Metacritic's list of the top-rated games of the decade makes for sober reading, since over 80% of the list is just sequels and re-releases. | Source: Rockstar Gamers
Metacritic has released its list of the top-rated games of the decade, and it makes for sober reading. Of the top 10 games on the list, only one of them is actually a fresh IP. The other nine are iterations of the same franchises over and over again. In fact, the top five entries belong solely to Nintendo – king of milking ideas to death – and Rockstar.
It’s not necessarily a bad thing that we have so many great sequels coming out, but it does prove a point. The games industry is too heavily dependant on the same brands. Over and over again, the same handful of popular franchises are recycled and reimagined each generation.
Of the 50 games featured , 43 of them are either sequels, reboots, or are based on wildly popular IPs from other mediums. That’s over 80% of the top games of the past 10 years. That’s a shocking amount of games. It certainly speaks to the stifling of creativity in the industry.
Not that sequels and reboots are inherently bad, but some balance is necessary. If most games that are coming out are just the same franchises over and over again, we’re never going to see anything new coming out. Realistically it’s just a symptom of the way that the industry is trending.
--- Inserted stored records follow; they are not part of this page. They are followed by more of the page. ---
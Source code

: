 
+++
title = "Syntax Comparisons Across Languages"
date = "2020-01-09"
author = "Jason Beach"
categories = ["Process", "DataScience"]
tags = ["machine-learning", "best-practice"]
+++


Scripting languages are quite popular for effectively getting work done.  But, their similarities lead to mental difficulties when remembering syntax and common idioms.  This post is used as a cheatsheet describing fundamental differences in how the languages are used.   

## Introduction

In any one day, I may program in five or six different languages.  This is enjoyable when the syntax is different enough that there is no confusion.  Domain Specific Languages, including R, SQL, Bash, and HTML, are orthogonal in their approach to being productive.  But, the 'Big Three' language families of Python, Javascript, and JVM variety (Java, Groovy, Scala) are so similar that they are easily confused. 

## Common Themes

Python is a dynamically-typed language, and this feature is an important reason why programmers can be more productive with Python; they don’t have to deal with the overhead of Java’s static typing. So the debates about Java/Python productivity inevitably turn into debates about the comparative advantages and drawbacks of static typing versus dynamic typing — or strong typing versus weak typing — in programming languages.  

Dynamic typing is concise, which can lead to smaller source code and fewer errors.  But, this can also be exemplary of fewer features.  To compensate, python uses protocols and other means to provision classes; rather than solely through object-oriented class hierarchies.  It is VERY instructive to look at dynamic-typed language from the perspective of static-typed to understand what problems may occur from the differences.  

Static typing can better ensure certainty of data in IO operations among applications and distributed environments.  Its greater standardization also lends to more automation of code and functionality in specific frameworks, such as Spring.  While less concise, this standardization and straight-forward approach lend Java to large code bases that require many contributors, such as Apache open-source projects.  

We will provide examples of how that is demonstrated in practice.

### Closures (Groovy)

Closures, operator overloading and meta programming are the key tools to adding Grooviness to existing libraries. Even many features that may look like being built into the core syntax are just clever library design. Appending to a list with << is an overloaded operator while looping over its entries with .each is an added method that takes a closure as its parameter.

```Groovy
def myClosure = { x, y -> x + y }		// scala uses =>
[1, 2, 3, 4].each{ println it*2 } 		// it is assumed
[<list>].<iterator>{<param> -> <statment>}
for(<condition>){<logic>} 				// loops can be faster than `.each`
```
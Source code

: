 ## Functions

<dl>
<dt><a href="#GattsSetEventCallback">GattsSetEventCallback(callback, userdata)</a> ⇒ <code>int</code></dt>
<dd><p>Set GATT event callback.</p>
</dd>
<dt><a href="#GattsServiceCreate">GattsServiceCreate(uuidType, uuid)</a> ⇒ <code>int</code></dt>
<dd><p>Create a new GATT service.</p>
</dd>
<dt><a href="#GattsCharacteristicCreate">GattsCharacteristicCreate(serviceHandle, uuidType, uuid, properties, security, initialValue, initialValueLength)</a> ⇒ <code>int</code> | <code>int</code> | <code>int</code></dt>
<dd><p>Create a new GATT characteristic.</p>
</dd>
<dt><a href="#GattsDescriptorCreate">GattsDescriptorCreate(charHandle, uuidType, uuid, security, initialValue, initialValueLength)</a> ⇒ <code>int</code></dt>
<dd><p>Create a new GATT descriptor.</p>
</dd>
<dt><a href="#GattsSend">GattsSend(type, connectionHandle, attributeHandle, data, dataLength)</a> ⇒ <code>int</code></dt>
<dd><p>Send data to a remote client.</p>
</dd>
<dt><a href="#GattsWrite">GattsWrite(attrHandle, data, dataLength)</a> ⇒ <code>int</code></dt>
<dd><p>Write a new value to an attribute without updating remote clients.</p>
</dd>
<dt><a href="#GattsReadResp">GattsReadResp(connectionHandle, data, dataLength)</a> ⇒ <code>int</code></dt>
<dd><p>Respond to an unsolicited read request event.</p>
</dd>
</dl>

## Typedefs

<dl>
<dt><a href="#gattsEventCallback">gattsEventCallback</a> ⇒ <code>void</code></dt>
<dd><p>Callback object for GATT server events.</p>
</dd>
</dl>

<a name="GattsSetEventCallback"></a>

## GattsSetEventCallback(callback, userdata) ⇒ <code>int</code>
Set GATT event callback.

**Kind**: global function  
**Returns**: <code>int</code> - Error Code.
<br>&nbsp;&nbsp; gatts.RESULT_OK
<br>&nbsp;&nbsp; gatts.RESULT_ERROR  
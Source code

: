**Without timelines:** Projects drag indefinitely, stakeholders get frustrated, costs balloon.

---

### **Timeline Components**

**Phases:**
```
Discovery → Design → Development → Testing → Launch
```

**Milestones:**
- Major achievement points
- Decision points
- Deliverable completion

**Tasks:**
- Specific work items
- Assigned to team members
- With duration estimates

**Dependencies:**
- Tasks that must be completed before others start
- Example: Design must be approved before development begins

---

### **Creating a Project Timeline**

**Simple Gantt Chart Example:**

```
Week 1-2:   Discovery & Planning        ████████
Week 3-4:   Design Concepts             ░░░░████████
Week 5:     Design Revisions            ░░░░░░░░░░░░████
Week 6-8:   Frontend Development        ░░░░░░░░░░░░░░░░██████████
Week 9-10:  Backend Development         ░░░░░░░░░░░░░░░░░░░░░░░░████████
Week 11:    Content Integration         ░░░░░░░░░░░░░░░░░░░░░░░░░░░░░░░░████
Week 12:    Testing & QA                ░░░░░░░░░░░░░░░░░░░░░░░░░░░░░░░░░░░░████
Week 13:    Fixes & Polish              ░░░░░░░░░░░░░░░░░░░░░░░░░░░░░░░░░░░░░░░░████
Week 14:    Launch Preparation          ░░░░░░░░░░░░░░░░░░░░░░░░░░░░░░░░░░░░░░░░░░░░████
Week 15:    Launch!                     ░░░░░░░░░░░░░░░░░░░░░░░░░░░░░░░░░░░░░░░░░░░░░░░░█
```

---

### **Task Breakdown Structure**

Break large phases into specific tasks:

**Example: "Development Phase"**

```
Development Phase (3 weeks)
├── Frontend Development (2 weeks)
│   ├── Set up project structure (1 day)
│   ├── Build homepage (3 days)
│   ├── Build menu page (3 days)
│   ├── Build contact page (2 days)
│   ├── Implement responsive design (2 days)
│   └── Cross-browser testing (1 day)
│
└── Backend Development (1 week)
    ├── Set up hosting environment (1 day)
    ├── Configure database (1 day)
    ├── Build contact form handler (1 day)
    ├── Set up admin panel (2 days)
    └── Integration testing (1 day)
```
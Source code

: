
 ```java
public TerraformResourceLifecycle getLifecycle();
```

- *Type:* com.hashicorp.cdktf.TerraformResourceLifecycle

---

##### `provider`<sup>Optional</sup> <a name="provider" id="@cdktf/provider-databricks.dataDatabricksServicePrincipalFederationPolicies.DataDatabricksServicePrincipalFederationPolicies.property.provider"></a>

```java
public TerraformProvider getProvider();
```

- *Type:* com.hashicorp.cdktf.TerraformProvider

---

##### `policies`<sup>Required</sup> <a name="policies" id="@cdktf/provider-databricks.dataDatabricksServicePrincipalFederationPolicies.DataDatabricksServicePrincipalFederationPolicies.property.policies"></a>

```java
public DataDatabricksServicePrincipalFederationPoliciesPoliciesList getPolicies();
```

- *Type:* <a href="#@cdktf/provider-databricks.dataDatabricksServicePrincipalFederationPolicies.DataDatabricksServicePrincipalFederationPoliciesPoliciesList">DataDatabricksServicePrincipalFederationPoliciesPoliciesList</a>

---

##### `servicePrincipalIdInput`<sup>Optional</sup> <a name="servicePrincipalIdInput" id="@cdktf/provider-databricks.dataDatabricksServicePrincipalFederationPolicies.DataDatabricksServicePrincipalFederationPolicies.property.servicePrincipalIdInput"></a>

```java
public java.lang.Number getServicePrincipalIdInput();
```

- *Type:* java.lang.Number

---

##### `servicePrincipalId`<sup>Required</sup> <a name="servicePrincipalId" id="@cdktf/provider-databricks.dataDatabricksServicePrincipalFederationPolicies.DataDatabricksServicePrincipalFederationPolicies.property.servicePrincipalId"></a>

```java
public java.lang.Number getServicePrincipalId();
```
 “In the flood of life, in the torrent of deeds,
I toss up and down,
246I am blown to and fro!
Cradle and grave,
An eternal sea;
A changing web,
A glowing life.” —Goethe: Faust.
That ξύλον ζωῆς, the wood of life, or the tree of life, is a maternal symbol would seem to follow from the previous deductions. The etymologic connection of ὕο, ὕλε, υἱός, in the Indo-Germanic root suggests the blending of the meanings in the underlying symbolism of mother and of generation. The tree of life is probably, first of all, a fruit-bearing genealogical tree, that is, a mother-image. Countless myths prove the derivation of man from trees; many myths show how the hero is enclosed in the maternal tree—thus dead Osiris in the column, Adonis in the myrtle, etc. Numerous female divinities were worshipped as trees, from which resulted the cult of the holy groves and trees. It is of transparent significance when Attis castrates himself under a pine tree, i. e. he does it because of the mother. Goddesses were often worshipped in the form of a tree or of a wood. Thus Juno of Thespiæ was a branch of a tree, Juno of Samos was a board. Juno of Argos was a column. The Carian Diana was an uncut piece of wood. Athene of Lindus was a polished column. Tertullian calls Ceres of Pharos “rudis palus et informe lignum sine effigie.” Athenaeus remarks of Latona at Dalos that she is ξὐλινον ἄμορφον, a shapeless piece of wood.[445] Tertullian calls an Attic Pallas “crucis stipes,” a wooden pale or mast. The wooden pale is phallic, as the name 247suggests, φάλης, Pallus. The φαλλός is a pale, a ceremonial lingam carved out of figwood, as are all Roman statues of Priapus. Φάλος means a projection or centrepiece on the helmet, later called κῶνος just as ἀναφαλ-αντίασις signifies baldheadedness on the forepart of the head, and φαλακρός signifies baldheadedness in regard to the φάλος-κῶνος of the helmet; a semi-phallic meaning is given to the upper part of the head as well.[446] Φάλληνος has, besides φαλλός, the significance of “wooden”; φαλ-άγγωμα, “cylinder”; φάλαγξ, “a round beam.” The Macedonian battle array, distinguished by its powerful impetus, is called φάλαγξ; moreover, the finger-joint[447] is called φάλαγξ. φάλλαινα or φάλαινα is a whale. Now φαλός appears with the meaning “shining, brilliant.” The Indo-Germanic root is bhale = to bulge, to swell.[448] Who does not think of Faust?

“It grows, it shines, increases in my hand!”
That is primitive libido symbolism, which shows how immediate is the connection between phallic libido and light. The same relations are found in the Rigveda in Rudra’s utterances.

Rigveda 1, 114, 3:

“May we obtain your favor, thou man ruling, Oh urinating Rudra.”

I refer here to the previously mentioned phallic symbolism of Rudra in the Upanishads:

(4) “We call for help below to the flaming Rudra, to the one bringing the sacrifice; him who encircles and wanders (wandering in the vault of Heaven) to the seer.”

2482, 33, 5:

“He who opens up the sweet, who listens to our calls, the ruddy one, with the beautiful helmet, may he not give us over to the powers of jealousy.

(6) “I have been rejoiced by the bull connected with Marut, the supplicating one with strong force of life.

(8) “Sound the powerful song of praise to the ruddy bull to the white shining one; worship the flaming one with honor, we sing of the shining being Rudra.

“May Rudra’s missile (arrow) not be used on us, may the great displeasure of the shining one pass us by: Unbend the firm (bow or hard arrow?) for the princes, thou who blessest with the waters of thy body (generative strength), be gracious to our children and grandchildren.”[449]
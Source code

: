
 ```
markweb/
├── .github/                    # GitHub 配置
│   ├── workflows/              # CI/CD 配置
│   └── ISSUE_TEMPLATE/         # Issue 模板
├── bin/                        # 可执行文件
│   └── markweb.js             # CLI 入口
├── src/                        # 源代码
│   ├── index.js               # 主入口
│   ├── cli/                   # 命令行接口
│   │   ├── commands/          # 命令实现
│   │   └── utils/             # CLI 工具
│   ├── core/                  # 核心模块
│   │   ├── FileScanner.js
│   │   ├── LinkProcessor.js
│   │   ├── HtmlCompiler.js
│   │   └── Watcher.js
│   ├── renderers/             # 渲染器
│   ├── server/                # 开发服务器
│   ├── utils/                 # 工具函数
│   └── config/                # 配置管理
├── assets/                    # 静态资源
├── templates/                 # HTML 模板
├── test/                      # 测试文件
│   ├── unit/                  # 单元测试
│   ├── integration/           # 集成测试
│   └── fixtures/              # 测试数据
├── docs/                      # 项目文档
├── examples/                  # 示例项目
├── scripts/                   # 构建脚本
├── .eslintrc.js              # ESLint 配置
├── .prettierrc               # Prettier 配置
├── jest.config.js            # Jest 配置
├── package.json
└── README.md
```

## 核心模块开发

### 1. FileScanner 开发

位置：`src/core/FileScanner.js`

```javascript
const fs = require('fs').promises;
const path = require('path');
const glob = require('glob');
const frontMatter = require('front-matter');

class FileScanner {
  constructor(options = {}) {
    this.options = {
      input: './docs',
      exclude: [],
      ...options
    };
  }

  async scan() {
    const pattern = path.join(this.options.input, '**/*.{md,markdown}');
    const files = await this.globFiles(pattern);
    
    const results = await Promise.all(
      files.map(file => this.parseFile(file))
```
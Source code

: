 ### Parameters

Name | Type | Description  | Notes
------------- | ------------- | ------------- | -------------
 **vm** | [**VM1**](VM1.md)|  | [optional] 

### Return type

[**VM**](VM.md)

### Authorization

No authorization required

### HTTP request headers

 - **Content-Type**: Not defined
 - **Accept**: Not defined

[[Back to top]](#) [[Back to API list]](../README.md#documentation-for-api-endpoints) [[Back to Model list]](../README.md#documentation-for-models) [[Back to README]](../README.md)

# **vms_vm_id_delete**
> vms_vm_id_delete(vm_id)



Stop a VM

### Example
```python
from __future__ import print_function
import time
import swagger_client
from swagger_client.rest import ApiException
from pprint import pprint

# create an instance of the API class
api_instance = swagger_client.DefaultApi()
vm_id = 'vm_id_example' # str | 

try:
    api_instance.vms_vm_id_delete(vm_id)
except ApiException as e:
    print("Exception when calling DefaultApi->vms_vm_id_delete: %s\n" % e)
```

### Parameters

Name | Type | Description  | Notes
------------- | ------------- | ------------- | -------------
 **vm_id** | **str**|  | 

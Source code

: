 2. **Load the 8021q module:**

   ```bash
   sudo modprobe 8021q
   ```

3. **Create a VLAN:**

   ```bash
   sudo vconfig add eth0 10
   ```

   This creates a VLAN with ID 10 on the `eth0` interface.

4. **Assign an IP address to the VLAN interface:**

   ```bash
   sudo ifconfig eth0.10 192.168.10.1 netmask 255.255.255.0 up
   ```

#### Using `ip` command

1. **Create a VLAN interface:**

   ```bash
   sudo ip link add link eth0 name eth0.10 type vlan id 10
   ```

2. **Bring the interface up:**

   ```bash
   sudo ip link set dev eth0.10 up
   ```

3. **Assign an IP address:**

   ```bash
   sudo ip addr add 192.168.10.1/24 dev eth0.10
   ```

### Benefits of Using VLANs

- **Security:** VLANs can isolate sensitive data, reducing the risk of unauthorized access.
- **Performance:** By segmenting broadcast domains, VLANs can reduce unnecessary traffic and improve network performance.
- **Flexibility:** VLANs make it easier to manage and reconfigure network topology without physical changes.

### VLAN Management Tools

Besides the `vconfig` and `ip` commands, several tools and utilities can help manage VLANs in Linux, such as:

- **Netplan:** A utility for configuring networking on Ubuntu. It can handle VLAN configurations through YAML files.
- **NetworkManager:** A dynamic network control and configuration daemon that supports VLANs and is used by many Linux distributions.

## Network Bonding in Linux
Bigger budgets mean that investors and publishers are taking bigger financial risks when they back a video game. That means that when a game is being pitched to a big company, the only safe route is to attach it to something already popular. That way, even if it fails, it’s simple to say, “You saw the same numbers we did, I have no idea why it failed.”
It’s super easy to see this in effect, or rather the other side of that coin. Of the seven games on Metacritic’s “Games of the Decade” list not based on big IPs, four of them are indie games.
In a market not characterized by massive budgets, new game ideas are allowed to thrive. Considering how much money and advertising went into the rest of the list, it’s shocking to see even this small number of indie games managing to compete.
It seems clear to me that we need more games branching out and trying their own thing. It goes to show that a game doesn’t need multi-billion dollar budgets to be a big success.
If anything, the triple-A industry needs to learn some lessons from the indie crowd. That’ll probably happen around the time that EA stops being the most hated company on the internet.